● **Input data**:
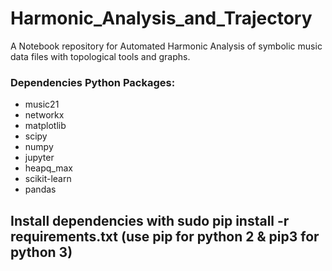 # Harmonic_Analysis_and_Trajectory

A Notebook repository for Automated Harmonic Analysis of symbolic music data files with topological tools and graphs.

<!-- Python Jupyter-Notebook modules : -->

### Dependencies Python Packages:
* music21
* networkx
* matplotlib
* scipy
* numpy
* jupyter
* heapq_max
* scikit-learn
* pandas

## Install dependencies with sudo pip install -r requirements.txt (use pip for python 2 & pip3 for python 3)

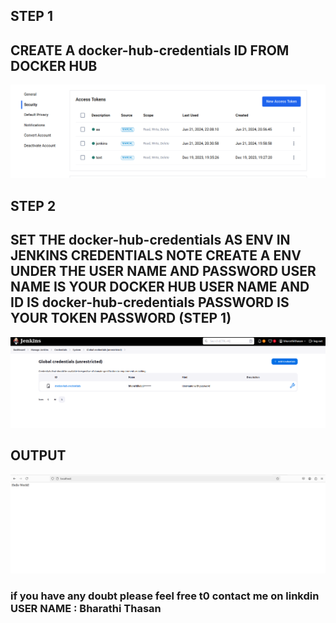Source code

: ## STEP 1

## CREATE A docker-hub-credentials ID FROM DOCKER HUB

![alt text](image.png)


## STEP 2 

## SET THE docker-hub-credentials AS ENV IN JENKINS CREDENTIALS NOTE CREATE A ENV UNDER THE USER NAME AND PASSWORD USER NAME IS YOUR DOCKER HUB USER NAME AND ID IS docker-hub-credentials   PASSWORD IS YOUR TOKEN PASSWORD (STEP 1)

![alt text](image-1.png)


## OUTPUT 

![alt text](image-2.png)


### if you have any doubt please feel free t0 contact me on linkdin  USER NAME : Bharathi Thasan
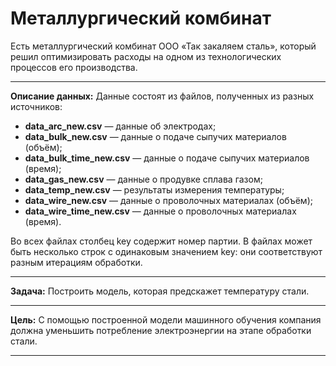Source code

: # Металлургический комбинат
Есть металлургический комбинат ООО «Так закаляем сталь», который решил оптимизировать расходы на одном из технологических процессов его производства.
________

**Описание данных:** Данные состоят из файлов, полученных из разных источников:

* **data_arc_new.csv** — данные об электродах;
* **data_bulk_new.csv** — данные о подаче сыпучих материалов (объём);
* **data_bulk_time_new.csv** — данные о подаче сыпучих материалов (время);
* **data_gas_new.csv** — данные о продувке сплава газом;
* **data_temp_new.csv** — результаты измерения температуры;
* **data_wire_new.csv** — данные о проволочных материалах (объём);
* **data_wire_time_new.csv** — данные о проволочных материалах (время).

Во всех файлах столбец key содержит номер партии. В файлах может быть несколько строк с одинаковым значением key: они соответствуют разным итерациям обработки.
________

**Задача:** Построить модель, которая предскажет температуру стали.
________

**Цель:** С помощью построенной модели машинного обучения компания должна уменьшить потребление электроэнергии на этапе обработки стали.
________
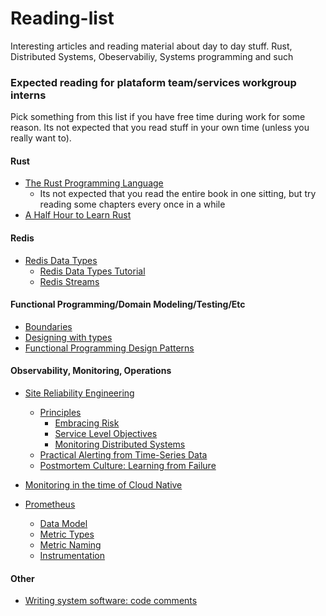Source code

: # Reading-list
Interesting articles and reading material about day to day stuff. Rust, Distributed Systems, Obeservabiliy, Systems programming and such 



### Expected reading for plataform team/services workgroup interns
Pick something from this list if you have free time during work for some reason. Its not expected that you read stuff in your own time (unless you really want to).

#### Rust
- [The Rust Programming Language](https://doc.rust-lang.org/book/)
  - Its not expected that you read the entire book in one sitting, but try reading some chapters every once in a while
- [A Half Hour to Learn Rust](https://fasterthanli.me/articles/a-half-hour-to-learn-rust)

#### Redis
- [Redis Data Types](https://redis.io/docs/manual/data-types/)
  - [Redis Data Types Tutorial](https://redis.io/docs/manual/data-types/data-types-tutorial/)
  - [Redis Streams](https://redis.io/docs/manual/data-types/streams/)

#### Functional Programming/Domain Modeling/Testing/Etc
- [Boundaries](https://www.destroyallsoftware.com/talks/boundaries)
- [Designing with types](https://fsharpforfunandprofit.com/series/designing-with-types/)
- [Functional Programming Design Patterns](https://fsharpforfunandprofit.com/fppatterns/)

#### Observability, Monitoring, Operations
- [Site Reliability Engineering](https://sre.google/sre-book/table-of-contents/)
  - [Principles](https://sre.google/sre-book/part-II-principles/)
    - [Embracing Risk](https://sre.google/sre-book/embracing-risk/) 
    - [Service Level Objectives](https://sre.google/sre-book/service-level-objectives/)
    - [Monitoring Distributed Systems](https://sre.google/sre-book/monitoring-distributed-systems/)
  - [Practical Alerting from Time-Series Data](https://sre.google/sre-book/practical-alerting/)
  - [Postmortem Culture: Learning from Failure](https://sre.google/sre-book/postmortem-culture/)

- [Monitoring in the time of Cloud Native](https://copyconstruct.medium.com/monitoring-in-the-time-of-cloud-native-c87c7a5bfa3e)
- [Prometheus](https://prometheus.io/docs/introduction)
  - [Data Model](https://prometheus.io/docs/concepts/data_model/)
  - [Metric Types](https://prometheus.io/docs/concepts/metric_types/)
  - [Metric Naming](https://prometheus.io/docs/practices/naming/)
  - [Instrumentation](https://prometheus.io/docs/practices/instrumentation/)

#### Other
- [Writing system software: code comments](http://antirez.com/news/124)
--
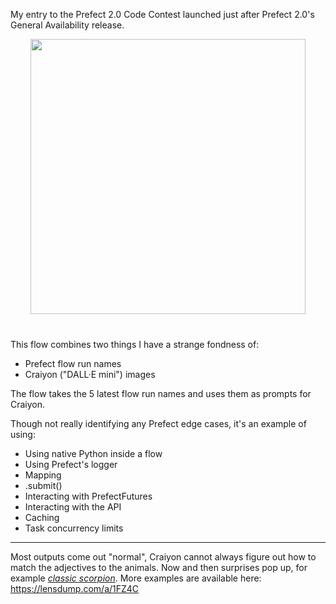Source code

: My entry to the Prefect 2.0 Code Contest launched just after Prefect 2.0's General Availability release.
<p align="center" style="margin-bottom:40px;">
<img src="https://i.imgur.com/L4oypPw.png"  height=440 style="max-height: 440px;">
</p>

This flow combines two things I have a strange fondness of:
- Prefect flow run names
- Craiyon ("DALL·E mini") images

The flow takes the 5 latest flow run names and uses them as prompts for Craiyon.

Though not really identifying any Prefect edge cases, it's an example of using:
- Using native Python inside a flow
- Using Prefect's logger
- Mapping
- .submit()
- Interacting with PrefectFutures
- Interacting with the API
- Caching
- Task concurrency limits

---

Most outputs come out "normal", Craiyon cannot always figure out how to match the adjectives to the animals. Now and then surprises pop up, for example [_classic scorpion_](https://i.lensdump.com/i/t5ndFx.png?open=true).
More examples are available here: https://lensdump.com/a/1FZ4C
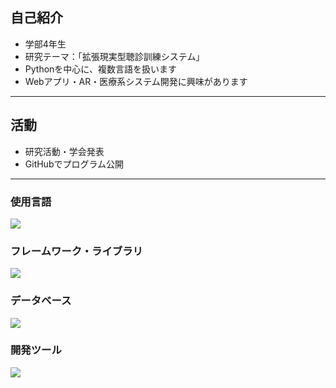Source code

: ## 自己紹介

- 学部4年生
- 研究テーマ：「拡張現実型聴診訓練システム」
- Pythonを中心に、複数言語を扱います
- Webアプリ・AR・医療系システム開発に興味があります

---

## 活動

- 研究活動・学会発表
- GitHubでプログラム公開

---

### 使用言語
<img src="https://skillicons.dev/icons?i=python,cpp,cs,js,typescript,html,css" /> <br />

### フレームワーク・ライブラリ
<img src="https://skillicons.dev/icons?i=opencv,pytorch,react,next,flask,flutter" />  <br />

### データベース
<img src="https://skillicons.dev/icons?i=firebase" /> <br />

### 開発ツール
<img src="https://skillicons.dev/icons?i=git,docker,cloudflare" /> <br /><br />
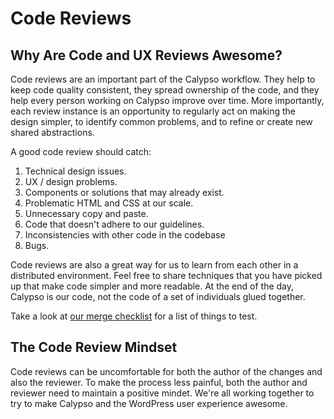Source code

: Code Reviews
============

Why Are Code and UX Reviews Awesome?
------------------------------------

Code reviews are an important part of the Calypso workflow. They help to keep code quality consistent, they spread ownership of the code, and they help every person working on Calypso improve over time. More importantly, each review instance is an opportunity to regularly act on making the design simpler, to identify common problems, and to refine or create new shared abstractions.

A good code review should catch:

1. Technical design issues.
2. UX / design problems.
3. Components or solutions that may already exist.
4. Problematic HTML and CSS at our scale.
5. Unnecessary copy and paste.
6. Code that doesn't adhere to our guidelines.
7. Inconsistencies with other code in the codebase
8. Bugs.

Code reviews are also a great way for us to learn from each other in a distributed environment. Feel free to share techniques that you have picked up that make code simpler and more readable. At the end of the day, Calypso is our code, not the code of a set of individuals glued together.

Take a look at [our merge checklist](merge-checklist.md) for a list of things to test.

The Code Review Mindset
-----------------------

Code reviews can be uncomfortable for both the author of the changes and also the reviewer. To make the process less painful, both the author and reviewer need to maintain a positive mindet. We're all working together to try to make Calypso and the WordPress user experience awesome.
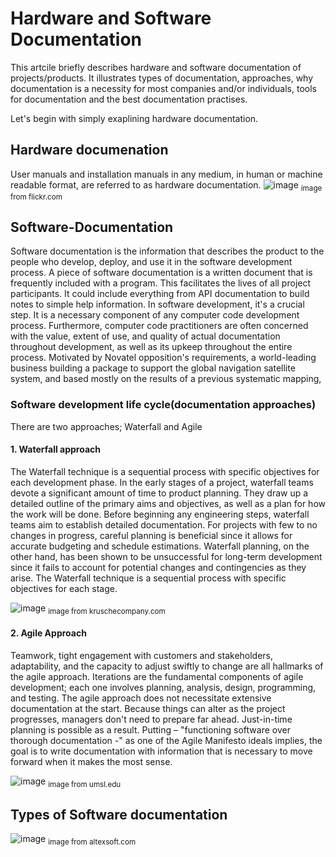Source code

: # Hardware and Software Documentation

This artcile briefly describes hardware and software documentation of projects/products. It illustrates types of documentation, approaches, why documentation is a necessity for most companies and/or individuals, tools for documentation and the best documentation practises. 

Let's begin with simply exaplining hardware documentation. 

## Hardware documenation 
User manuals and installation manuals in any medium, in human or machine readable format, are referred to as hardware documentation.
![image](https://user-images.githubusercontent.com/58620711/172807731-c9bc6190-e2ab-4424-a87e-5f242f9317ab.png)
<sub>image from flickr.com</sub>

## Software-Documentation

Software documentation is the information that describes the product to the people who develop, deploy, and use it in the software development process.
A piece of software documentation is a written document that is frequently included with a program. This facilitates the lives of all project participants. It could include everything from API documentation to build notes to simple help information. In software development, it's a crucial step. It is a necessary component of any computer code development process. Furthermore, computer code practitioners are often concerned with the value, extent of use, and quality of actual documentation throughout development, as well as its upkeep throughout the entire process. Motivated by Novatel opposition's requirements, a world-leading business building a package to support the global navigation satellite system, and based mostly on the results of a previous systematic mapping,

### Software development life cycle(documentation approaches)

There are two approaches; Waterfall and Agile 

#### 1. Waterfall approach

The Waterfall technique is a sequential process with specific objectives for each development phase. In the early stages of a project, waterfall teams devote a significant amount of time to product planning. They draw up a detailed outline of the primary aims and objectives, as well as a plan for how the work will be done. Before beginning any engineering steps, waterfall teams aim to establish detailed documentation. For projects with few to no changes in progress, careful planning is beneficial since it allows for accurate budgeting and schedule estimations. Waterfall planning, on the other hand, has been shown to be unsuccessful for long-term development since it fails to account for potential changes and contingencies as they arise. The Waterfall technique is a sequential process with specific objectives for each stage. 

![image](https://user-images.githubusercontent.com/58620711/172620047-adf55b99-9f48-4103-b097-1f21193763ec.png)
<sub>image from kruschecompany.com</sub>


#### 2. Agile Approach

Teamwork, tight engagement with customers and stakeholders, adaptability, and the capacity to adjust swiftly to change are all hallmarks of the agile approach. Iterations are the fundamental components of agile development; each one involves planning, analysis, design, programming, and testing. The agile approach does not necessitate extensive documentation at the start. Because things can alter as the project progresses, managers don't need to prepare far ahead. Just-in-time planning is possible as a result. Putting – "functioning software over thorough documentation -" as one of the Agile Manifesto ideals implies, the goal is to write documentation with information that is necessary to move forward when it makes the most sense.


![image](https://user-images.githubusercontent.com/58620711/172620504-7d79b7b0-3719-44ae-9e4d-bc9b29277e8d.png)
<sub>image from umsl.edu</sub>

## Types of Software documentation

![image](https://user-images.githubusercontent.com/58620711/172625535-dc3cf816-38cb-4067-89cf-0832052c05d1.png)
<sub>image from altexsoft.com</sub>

● **What the exercise asks**: Only the number is wanted: how many lines of the material contain the word "fsharpforfunandprofit"?

● **Reply**: 2